NTSB investigators found that after traveling almost half a mile farther down the runway than was typical for a normal takeoff, the airplane lifted off and attained a maximum altitude of only about 350 feet before crashing into the bridge, which was less than a mile from the end of the runway. While the airplane was on its takeoff roll, the first officer remarked several times, “that don’t seem right, does it? Ah, that’s not right. That don’t seem right.” The captain did not respond.
The NTSB’s investigation identified numerous errors related to safely flying in snowy and icy conditions.
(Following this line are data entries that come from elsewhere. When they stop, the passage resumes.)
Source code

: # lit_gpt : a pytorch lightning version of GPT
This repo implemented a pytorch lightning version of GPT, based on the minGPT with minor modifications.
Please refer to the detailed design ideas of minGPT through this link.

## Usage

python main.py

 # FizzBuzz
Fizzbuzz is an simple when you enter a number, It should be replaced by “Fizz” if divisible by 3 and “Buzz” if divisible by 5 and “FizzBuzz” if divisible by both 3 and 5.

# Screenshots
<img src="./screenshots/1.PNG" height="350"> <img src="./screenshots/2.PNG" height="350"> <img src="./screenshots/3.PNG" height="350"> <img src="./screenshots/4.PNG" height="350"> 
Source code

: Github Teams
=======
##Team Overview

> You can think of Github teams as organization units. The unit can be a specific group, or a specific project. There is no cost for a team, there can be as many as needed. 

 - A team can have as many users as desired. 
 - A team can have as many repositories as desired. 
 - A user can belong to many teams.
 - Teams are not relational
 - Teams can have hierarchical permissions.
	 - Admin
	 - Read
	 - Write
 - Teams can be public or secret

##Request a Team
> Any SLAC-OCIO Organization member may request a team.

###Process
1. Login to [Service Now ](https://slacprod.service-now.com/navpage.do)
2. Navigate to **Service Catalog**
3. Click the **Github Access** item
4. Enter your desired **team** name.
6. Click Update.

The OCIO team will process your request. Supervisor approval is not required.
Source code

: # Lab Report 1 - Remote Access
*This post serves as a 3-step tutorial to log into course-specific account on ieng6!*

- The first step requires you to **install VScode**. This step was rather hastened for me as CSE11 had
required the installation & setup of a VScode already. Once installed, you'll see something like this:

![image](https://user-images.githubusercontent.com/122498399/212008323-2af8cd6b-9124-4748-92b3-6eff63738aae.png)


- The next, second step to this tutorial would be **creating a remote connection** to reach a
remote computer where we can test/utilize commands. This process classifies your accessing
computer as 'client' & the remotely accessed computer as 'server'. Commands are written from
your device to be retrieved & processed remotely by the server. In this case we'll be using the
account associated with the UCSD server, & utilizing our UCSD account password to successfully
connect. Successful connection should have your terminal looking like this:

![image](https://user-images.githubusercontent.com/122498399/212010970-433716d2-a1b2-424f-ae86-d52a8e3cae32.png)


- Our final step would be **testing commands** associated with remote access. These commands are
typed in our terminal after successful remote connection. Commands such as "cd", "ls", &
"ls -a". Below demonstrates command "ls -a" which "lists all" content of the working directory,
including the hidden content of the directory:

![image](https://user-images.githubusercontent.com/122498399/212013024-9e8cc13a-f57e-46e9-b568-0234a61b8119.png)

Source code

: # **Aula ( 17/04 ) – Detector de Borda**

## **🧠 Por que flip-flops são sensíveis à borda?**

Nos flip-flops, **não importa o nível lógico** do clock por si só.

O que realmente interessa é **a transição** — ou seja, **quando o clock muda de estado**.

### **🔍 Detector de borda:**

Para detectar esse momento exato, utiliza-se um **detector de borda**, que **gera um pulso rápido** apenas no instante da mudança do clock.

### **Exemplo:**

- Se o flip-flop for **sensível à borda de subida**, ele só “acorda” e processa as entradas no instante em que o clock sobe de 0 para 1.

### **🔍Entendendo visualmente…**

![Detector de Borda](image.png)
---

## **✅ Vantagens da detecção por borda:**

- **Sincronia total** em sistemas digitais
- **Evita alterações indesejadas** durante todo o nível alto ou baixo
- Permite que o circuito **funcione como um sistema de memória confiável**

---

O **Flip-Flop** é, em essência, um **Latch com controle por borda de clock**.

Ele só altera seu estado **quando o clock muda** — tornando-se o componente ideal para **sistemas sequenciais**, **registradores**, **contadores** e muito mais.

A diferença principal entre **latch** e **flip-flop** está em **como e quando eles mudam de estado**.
- Though the outside temperature was well below freezing and snow was falling, the crew did not activate the engine anti-ice system that prevents sensors in the engines from freezing and giving incorrect engine power readings. Although the pilots set the engines to the correct power setting, the NTSB’s analysis showed the engines were actually operating with substantially less power than was needed.
- After leaving the gate, the aircraft waited in a taxi line with many other aircraft for 49 minutes before reaching the takeoff runway. The pilot decided not to return to the gate for reapplication of deicing, fearing that the flight’s departure would be even further delayed. More snow and ice accumulated on the wings during that period.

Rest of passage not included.